Plain-text document sources
● ● ● ● ● ● ●
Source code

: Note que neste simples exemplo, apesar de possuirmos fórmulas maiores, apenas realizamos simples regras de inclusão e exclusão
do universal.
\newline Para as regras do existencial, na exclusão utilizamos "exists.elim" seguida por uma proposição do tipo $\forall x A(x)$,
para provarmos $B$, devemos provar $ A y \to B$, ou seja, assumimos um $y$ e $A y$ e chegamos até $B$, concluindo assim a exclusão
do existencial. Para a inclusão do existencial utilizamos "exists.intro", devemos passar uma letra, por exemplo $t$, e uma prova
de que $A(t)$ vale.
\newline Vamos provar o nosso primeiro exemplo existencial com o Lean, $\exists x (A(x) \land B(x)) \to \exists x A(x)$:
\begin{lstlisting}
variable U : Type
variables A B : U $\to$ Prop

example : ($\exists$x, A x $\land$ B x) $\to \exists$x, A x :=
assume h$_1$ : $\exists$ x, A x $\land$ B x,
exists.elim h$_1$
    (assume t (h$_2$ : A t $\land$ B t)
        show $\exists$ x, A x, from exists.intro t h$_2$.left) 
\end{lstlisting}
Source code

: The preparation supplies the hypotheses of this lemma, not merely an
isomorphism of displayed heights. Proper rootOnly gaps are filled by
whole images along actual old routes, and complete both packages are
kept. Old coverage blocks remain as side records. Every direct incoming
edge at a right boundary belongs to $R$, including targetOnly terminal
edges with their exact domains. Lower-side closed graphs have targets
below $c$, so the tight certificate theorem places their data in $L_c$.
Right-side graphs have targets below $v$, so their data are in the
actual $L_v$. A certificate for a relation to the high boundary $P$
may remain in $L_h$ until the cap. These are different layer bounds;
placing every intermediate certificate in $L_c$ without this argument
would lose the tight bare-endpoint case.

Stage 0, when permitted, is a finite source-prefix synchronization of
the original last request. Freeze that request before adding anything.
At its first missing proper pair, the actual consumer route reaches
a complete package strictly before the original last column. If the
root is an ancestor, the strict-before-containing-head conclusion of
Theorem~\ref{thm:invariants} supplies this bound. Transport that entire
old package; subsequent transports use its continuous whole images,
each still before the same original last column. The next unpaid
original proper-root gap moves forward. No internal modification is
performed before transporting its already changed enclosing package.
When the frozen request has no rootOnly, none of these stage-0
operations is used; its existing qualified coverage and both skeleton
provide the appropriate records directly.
● ● ● ● ● ● ●
◆ What this task involves ◆
Provide the number of lines in the entries that include "elim", and no other text.

◆ Exercise response ◆
2